Department of Physics and Astronomy

University of Mississippi

Events

Event Information:

  • Tue
    18
    Oct
    2016

    Colloquia

    4:00 pmLewis Hall 101

    Chandrima Chatterjee
    Department of Physics and Astronomy
    University of Mississippi

    Experimental Investigation of Impurities and Their Effect on Acousto-Electric Properties of Lithium Niobate

    The functional parameters of Lithium niobate that is used in various acousto-opto-electronic applications are questionable. The nonclassical nonlinear effect such as “acoustical memory” is not explained at full. Despite there being publications on crystal defects in Lithium niobate, the relationship between the defects and Acoustical Memory has not yet been established. Previous publications analyzed the Acoustical Memory effect without going into the microstructural detail of the level of point defects. The purpose of this research is to establish a connection between the microscopic point defects and the macroscopic nonlinear phenomena.
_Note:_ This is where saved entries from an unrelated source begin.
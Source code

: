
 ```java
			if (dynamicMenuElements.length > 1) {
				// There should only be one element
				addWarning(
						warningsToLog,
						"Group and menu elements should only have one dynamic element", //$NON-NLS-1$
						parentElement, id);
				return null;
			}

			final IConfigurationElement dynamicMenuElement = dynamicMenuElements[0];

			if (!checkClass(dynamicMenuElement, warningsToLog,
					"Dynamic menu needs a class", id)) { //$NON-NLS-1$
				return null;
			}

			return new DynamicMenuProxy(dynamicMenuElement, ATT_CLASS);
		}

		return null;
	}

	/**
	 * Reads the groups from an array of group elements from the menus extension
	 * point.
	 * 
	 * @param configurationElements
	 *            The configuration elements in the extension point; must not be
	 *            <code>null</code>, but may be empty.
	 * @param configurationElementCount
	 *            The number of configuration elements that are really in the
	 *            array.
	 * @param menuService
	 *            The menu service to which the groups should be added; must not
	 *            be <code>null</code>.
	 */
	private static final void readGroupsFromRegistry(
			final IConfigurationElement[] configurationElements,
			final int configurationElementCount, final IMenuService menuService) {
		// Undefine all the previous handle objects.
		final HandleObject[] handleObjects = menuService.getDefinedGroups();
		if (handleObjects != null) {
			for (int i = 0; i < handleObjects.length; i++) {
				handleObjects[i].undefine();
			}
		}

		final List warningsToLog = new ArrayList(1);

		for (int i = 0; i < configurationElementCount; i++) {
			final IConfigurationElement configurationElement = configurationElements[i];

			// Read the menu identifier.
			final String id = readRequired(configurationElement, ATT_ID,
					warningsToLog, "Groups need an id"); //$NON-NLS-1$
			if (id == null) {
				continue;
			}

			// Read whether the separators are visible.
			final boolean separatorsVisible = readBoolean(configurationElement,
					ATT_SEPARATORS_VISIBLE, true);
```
The present research aims at finding new crystal characteristics including the identification of impurities and point defects, the distribution of the defects along the optical crystallographic z axis, and in a direction normal to the z axis. Bulk crystals and wafers are studied. The impurities are identified by their characteristic lines in the photoluminescence spectra, which are taken at room temperature in a range of 350 to 900 nm. The spectra reveal the following point defects: Ar, Ba, Cs, F-color center, Rb, Ru, Sn, Fe, K, Li, O, Nb, Kr, NbLi4+, Xe, etc. The peak corresponding to the F-center is found at 400.429 nm and has the highest number of photon counts. Further, the samples are shifted with a step of tens of microns along the z-axes or normal to it. This optical scanning allows to find a distribution of the impurities in the samples. The photon counts changes with crystal position for some impurities. The distribution of these defects is observed as peaks and valleys. The results may be used to discover the physical mechanisms behind nonclassical nonlinear phenomena in Lithium niobate.